I am going to suggest that one of McPherson’s arguments is that both race and UNIX are part of systems. Systems that  need each other to survive but when you ask someone if they care for one, they normally do not care for the other. The person then becomes blind to the other half of the image so to speak.

This reminds me of the programming versus personal life battle in the novel. You need interpersonal relationships to survive as a human being, and you need a job to help you survive as well. So, they are connected and your well being is somewhat dependent on them. When you focus on one however, the other suffers as we see in the novel with Ethan and his failure at a personal life because he is obsessed with “the jester.” So, he does not care for his personal life as much as he does for programming, and begins to have tunnel vision and obsessed with finding and correcting the bug.

“The jester” starts to really take over both Berta and Ethan’s life, and makes the other aspects of their life fade away.
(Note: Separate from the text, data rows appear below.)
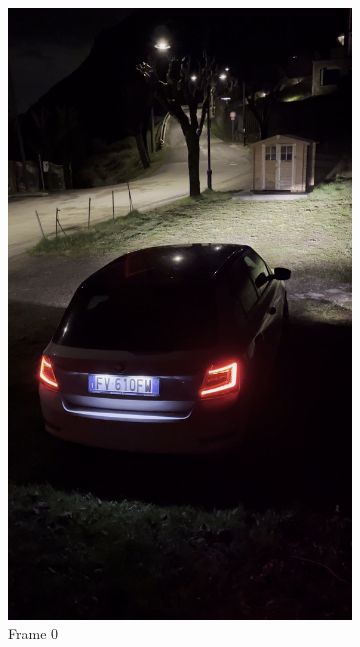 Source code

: \begin{figure}[h!]
    \centering
    \begin{subfigure}[b]{0.24\textwidth}
        \includegraphics[width=\textwidth]{Images/featureExtractions/frame00.jpg}
        \caption{Frame 0}
    \end{subfigure}
    \begin{subfigure}[b]{0.24\textwidth}

\end{subfigure}
\end{figure}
For example on page 152 of The Bug, “Ethan’s awareness of his body…was lost.” He had lost all sense of time and was left with only his programming. His life took a backseat just like in McPherson’s paper she suggest race did to technology for many people.


This image kind of sums up what should happen in one’s life. There should be a balance between your relationships, your self-care, and your work, but often times that is not the case and we end up with Ethan forgetting about the outside world or people forgetting that racial problems exist because technology says so. More often than not we end up with a triangle like the college life triangle below where we have to choose two to survive or sometimes just one.


We need it all to succeed and be healthy just like the characters in the book need a balance to be healthy but we see them start to become unbalanced as their life becomes unbalanced.